Coolbaugh Township volunteer firefighters unloaded cages of kittens in Saylorsburg. They found the kittens shoved into just one small carrier outside their fire company earlier this week in their parking lot.

"Went over and looked and we found 11 cats: nine kittens and two adults," said Coolbaugh Volunteer Fire Company Chief Kevin Ambrogio.

Volunteers could hardly believe someone would shove them all into just one cage, no food, no water, nothing.

"It was sad to see that somebody would just let something like that go, such a cute little animal and just dump them somewhere," said Chris Ambrogio of Coolbaugh Township Volunteer Fire Company.

They reached out on Facebook, started calling shelters and it took days until they found someone who had room to help

"We actually have a little bit of space so we said yes, we would take them, especially because they're ill. We often take the ones that are sick," said Creature Comforts Veterinary Service owner Karin-Susan Breitlauch.

One by one, six of these little guys were welcomed to Creature Comforts Veterinary Service in Saylorsburg.
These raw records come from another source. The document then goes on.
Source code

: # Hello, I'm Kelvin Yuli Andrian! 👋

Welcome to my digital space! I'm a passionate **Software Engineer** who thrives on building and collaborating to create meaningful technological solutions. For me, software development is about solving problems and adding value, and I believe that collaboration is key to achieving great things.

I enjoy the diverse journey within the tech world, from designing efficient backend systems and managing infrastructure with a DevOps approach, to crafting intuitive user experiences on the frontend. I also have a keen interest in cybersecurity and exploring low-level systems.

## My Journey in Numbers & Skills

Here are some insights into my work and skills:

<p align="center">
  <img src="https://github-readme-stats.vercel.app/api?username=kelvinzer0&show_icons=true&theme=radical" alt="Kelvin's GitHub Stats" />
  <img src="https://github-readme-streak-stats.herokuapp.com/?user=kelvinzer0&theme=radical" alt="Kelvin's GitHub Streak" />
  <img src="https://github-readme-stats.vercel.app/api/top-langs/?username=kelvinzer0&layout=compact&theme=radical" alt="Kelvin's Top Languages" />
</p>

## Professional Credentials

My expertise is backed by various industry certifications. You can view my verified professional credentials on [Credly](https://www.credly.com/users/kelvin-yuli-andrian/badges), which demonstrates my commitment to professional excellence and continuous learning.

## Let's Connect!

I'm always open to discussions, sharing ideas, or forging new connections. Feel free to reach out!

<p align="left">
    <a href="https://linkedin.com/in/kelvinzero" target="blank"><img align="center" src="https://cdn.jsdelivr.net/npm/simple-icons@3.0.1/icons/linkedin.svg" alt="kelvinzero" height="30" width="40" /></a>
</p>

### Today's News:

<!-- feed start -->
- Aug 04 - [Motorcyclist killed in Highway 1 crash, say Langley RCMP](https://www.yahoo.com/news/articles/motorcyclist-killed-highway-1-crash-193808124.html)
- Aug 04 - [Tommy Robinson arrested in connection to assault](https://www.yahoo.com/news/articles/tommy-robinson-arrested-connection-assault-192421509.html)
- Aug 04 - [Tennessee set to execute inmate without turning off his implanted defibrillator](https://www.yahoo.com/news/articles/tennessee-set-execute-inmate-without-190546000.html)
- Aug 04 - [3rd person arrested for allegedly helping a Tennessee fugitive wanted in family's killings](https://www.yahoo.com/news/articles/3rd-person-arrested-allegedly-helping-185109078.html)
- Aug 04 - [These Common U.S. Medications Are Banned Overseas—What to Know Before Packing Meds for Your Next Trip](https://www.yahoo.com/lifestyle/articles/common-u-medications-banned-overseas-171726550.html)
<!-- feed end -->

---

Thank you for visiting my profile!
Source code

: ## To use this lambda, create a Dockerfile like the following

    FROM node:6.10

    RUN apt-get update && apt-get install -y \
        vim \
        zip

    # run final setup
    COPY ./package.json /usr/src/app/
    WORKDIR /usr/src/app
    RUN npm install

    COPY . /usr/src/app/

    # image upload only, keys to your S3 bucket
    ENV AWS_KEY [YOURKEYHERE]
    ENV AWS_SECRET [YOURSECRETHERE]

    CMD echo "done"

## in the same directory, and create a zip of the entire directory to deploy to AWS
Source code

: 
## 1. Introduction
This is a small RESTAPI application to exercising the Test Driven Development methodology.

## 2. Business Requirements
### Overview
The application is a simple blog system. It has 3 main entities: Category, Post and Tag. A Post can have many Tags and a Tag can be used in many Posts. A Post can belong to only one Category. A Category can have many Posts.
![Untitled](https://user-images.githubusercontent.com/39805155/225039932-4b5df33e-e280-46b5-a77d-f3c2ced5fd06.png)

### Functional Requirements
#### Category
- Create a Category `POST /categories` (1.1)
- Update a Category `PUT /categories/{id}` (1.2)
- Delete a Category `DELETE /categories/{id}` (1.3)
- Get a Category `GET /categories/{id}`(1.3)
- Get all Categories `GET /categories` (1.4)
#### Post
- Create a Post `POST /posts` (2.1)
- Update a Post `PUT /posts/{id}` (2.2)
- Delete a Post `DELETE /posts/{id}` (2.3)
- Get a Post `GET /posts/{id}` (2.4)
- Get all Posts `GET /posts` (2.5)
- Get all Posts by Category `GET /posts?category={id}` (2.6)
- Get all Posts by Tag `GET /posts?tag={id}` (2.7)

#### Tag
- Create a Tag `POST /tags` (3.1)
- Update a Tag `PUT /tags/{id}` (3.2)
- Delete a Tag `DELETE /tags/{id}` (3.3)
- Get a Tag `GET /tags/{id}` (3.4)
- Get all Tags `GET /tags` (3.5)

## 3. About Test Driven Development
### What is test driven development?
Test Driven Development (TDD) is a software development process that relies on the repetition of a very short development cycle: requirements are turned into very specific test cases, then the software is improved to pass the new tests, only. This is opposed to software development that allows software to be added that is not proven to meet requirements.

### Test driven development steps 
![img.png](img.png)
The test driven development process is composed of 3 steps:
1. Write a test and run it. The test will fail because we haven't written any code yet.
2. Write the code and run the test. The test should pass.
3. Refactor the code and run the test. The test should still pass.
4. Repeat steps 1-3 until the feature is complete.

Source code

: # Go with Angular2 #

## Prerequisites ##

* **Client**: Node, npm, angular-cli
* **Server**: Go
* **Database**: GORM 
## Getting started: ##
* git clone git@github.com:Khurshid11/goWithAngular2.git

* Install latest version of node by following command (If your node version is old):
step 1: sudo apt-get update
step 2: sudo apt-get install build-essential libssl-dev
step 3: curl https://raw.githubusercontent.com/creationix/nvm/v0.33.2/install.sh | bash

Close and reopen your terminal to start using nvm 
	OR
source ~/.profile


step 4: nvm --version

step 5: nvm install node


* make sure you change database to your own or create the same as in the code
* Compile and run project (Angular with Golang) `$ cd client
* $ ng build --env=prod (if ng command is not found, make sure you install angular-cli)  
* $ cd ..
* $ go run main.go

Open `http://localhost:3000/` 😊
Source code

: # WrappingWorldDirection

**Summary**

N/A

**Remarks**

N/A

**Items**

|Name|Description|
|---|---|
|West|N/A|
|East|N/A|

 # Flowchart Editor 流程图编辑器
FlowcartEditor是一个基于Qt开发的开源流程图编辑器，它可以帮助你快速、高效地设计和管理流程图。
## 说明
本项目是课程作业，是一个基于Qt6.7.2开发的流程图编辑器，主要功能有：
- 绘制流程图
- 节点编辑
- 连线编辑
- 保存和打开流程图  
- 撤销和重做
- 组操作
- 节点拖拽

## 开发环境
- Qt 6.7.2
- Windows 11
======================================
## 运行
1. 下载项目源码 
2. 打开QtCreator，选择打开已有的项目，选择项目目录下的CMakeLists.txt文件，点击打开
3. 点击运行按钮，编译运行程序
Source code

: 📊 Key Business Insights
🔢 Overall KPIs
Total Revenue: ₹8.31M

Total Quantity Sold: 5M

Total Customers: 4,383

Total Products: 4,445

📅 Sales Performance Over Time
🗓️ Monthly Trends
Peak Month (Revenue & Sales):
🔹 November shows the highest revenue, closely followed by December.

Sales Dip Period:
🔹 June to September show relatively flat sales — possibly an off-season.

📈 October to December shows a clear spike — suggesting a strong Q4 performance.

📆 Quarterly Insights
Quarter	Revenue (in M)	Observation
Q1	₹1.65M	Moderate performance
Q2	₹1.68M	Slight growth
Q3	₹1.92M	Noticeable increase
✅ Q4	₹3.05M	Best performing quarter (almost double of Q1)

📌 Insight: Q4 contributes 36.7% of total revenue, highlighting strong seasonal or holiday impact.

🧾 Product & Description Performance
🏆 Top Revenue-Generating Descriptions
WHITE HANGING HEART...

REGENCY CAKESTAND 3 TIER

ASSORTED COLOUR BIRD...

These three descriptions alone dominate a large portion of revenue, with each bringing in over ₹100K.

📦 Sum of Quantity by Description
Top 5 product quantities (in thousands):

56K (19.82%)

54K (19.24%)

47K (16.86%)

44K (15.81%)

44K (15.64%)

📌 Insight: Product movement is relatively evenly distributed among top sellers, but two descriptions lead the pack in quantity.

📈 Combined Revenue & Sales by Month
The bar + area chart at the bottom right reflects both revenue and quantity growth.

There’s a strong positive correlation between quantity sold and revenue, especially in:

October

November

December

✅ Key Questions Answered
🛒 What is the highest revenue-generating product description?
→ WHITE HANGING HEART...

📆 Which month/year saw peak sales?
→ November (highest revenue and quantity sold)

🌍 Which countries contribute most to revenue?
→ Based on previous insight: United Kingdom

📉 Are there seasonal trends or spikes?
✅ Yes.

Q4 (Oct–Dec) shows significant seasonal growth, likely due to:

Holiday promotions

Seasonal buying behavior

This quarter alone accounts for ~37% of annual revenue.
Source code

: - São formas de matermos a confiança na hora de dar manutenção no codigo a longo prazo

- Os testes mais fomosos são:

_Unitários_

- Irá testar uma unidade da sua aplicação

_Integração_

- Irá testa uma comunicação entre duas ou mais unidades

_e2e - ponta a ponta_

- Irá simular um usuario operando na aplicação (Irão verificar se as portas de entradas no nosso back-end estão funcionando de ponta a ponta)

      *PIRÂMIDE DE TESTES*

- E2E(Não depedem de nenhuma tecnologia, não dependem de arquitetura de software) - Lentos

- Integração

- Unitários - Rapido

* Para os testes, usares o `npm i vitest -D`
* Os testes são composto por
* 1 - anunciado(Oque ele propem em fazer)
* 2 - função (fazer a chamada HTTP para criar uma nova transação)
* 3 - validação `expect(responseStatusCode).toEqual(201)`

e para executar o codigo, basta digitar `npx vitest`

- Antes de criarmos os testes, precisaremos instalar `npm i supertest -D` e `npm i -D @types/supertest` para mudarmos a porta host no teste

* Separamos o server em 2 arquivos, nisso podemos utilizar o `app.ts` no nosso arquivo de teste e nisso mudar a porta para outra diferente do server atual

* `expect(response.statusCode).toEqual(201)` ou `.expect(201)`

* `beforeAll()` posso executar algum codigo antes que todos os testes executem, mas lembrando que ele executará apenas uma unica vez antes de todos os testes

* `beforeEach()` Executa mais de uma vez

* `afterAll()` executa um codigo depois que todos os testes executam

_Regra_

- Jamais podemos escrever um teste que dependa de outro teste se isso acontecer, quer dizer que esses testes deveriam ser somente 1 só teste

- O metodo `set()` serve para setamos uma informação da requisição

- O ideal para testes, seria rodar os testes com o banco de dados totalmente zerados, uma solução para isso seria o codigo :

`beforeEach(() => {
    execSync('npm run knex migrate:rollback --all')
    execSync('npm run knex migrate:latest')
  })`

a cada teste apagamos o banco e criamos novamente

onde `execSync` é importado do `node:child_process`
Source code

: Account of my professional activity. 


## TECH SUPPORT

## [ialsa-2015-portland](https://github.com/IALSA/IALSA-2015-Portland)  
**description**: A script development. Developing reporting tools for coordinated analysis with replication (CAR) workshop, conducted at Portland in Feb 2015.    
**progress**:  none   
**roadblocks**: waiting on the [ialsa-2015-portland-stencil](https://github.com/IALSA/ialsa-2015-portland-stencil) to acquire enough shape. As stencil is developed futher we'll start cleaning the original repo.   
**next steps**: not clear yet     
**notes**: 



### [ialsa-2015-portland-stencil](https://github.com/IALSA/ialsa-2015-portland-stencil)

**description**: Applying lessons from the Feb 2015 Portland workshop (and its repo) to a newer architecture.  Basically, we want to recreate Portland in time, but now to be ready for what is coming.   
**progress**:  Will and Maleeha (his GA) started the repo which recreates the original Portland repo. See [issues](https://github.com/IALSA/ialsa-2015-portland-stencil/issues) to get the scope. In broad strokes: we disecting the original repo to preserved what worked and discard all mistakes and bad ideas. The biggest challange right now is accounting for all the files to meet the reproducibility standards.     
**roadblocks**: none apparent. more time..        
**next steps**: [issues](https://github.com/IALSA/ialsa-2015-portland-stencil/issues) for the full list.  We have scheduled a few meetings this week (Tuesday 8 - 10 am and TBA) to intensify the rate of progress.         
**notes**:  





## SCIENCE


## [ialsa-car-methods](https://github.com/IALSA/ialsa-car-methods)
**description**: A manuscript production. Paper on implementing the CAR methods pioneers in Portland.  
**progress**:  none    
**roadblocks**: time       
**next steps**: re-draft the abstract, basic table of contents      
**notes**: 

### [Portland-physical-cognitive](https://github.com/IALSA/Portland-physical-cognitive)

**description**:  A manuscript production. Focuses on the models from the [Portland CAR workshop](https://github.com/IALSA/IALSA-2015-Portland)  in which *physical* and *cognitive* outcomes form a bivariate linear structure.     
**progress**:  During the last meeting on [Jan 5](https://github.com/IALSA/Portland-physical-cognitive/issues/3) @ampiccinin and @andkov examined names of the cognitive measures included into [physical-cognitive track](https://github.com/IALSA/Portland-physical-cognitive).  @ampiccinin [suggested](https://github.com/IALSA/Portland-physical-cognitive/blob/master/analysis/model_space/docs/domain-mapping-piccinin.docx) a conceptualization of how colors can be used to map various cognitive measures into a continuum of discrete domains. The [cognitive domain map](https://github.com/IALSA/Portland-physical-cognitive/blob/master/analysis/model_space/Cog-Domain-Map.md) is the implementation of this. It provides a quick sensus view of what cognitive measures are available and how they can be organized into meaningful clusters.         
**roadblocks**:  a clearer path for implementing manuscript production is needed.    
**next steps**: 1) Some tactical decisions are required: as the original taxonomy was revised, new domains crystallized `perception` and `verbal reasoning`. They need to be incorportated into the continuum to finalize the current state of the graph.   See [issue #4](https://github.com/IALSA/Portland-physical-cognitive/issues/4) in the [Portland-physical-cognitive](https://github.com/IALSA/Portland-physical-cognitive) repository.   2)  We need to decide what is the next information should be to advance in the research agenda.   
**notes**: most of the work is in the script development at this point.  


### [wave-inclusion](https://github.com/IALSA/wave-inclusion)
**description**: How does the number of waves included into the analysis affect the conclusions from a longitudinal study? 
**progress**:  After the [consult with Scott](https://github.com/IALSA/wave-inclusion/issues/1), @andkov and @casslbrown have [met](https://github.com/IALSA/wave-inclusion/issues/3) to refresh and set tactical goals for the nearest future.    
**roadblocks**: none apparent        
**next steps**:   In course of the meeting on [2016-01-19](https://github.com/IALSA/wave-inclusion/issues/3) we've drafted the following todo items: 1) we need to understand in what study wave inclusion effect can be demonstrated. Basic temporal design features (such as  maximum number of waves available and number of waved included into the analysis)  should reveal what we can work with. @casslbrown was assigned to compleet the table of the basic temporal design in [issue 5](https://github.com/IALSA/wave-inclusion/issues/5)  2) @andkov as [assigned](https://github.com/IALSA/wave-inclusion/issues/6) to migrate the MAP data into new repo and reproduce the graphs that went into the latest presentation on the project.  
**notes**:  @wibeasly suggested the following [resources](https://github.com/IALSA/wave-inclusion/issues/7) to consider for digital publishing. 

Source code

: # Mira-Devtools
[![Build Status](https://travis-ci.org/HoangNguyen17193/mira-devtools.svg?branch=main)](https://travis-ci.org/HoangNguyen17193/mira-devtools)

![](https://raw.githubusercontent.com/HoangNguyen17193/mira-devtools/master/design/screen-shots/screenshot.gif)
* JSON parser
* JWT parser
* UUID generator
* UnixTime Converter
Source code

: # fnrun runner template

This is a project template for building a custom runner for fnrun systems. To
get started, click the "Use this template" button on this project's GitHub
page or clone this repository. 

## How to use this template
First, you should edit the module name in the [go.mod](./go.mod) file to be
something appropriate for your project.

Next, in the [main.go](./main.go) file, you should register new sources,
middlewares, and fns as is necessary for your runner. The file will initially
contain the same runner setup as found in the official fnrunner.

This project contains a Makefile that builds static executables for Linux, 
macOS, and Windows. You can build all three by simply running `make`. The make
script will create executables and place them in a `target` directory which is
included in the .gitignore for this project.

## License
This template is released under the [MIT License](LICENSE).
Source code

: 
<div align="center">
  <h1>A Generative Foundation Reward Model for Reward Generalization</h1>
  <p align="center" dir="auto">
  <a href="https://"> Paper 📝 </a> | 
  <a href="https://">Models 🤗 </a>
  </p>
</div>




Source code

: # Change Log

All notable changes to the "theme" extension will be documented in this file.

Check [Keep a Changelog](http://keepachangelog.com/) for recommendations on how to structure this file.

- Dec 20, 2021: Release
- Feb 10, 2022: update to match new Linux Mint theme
The other five cats that were smashed inside the small crate have already been adopted and the vets at Creature Comforts say the six they're now taking care of should be on their way to a happy home soon as well.

"They're going to get tested for feline leukemia, feline AIDS, they're going to get vaccinated and they're going to get treated for their eye infections," said Breitlauch.

One kitten's eyes were so infected he couldn't even get them open. Now thanks to these firefighters, some of them could be adopted at the West End Fair later this month.

Firefighters say they've never been "cat people."

"No, not a cat, never owned a cat, so I don't know anything about cats. We've taken them out of trees, that's about it," said Ambrogio.

But these volunteers were happy to help, the best they knew how.